ASSIGNED TASK:
Where the word "them" shows up in the entries below, please copy the whole line.

--

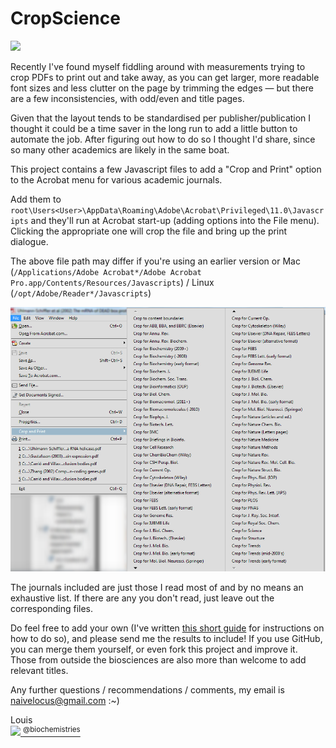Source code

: CropScience
===================

![](https://github.com/lmmx/JournalCrop-n-Print/raw/master/crop.png)

Recently I've found myself fiddling around with measurements trying to crop PDFs to print out and take away, as you can get larger, more readable font sizes and less clutter on the page by trimming the edges — but there are a few inconsistencies, with odd/even and title pages.

Given that the layout tends to be standardised per publisher/publication I thought it could be a time saver in the long run to add a little button to automate the job. After figuring out how to do so I thought I'd share, since so many other academics are likely in the same boat.

This project contains a few Javascript files to add a "Crop and Print" option to the Acrobat menu for various academic journals.

Add them to <code>root\Users\<User>\AppData\Roaming\Adobe\Acrobat\Privileged\11.0\Javascripts</code> and they'll run at Acrobat start-up (adding options into the File menu). Clicking the appropriate one will crop the file and bring up the print dialogue.

The above file path may differ if you're using an earlier version or Mac (<code>/Applications/Adobe Acrobat*/Adobe Acrobat Pro.app/Contents/Resources/Javascripts</code>) / Linux (<code>/opt/Adobe/Reader*/Javascripts</code>)

![](https://raw.githubusercontent.com/lmmx/CropScience/master/journal%20list.png)

The journals included are just those I read most of and by no means an exhaustive list. If there are any you don't read, just leave out the corresponding files.

Do feel free to add your own (I've written [this short guide](https://github.com/lmmx/CropScience/wiki/User-guide) for instructions on how to do so), and please send me the results to include! If you use GitHub, you can merge them yourself, or even fork this project and improve it. Those from outside the biosciences are also more than welcome to add relevant titles.

Any further questions / recommendations / comments, my email is naivelocus@gmail.com :~)

Louis <br/><a href="http://twitter.com/biochemistries">![](https://31.media.tumblr.com/3aa8b186c7d752bb14d53154abbd9e34/tumblr_inline_n2x06bbkQd1s16nrs.png) <sup>@biochemistries</a></sup>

--

RESPONSE:
Add them to <code>root\Users\<User>\AppData\Roaming\Adobe\Acrobat\Privileged\11.0\Javascripts</code> and they'll run at Acrobat start-up (adding options into the File menu). Clicking the appropriate one will crop the file and bring up the print dialogue.
Do feel free to add your own (I've written [this short guide](https://github.com/lmmx/CropScience/wiki/User-guide) for instructions on how to do so), and please send me the results to include! If you use GitHub, you can merge them yourself, or even fork this project and improve it. Those from outside the biosciences are also more than welcome to add relevant titles.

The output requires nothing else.